**About this task:**
Type the records out again in full, exactly.

---+---

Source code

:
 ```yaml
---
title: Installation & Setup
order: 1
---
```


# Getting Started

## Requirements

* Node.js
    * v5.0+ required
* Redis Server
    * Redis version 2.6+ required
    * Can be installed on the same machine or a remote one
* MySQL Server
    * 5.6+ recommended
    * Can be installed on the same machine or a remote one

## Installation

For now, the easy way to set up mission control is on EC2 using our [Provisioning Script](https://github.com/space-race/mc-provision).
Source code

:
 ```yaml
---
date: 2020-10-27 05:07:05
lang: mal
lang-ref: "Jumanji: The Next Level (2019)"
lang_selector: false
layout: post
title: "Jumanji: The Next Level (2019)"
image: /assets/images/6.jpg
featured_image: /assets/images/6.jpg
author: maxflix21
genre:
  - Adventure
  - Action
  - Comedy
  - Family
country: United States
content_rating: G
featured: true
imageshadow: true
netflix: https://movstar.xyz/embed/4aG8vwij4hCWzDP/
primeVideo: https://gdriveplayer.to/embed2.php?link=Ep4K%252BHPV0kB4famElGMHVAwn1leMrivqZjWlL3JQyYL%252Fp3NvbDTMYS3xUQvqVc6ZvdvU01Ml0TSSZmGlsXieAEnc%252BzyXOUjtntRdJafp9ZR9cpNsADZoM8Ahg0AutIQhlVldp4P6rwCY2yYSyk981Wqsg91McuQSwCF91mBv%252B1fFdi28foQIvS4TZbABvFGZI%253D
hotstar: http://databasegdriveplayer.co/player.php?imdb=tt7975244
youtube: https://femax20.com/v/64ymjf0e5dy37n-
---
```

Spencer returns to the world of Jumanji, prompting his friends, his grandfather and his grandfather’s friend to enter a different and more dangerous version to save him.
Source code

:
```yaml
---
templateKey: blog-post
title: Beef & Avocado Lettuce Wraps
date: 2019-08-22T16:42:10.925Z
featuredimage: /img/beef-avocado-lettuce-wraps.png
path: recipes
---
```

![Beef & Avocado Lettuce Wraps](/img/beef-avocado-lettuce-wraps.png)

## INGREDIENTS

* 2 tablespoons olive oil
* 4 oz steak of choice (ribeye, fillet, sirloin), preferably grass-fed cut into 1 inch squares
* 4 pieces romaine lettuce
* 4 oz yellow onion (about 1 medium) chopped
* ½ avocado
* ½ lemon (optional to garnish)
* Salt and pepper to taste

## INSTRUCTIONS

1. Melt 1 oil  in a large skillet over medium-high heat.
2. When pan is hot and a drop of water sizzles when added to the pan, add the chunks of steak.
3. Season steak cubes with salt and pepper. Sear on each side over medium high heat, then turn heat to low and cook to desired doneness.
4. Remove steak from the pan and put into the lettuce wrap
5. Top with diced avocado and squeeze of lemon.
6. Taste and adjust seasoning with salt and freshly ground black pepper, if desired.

---+---

**Response to this task:**
Source code

:
 ```yaml
---
title: Installation & Setup
order: 1
---
```


# Getting Started

## Requirements

* Node.js
    * v5.0+ required
* Redis Server
    * Redis version 2.6+ required
    * Can be installed on the same machine or a remote one
* MySQL Server
    * 5.6+ recommended
    * Can be installed on the same machine or a remote one

## Installation

For now, the easy way to set up mission control is on EC2 using our [Provisioning Script](https://github.com/space-race/mc-provision).
Source code

:
 ```yaml
---
date: 2020-10-27 05:07:05
lang: mal
lang-ref: "Jumanji: The Next Level (2019)"
lang_selector: false
layout: post
title: "Jumanji: The Next Level (2019)"
image: /assets/images/6.jpg
featured_image: /assets/images/6.jpg
author: maxflix21
genre:
  - Adventure
  - Action
  - Comedy
  - Family
country: United States
content_rating: G
featured: true
imageshadow: true
netflix: https://movstar.xyz/embed/4aG8vwij4hCWzDP/
primeVideo: https://gdriveplayer.to/embed2.php?link=Ep4K%252BHPV0kB4famElGMHVAwn1leMrivqZjWlL3JQyYL%252Fp3NvbDTMYS3xUQvqVc6ZvdvU01Ml0TSSZmGlsXieAEnc%252BzyXOUjtntRdJafp9ZR9cpNsADZoM8Ahg0AutIQhlVldp4P6rwCY2yYSyk981Wqsg91McuQSwCF91mBv%252B1fFdi28foQIvS4TZbABvFGZI%253D
hotstar: http://databasegdriveplayer.co/player.php?imdb=tt7975244
youtube: https://femax20.com/v/64ymjf0e5dy37n-
---
```

Spencer returns to the world of Jumanji, prompting his friends, his grandfather and his grandfather’s friend to enter a different and more dangerous version to save him.
Source code

:
```yaml
---
templateKey: blog-post
title: Beef & Avocado Lettuce Wraps
date: 2019-08-22T16:42:10.925Z
featuredimage: /img/beef-avocado-lettuce-wraps.png
path: recipes
---
```

![Beef & Avocado Lettuce Wraps](/img/beef-avocado-lettuce-wraps.png)

## INGREDIENTS

* 2 tablespoons olive oil
* 4 oz steak of choice (ribeye, fillet, sirloin), preferably grass-fed cut into 1 inch squares
* 4 pieces romaine lettuce
* 4 oz yellow onion (about 1 medium) chopped
* ½ avocado
* ½ lemon (optional to garnish)
* Salt and pepper to taste

## INSTRUCTIONS

1. Melt 1 oil  in a large skillet over medium-high heat.
2. When pan is hot and a drop of water sizzles when added to the pan, add the chunks of steak.
3. Season steak cubes with salt and pepper. Sear on each side over medium high heat, then turn heat to low and cook to desired doneness.
4. Remove steak from the pan and put into the lettuce wrap
5. Top with diced avocado and squeeze of lemon.
6. Taste and adjust seasoning with salt and freshly ground black pepper, if desired.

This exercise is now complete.